● **Provided entries**:
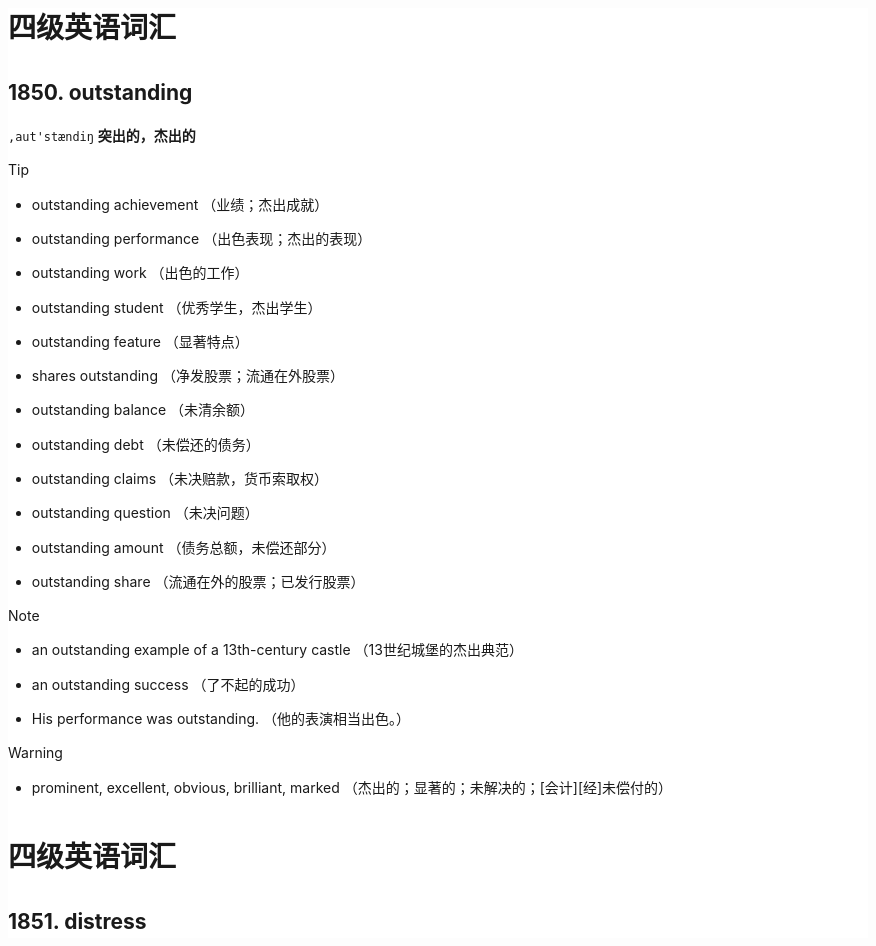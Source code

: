 # 四级英语词汇

## 1850. outstanding

`,aut'stændiŋ`  **突出的，杰出的**

> [!TIP]
>
> - outstanding achievement （业绩；杰出成就）
>
> - outstanding performance （出色表现；杰出的表现）
>
> - outstanding work （出色的工作）
>
> - outstanding student （优秀学生，杰出学生）
>
> - outstanding feature （显著特点）
>
> - shares outstanding （净发股票；流通在外股票）
>
> - outstanding balance （未清余额）
>
> - outstanding debt （未偿还的债务）
>
> - outstanding claims （未决赔款，货币索取权）
>
> - outstanding question （未决问题）
>
> - outstanding amount （债务总额，未偿还部分）
>
> - outstanding share （流通在外的股票；已发行股票）
>

> [!NOTE]
>
> - an outstanding example of a 13th-century castle （13世纪城堡的杰出典范）
>
> - an outstanding success （了不起的成功）
>
> - His performance was outstanding. （他的表演相当出色。）
>

> [!WARNING]
>
> - prominent, excellent, obvious, brilliant, marked （杰出的；显著的；未解决的；[会计][经]未偿付的）
>

# 四级英语词汇

## 1851. distress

● **Brief**: Answer with one number only, the count of lines in the material above that hold "performance".

● **Response to the exercise**: 2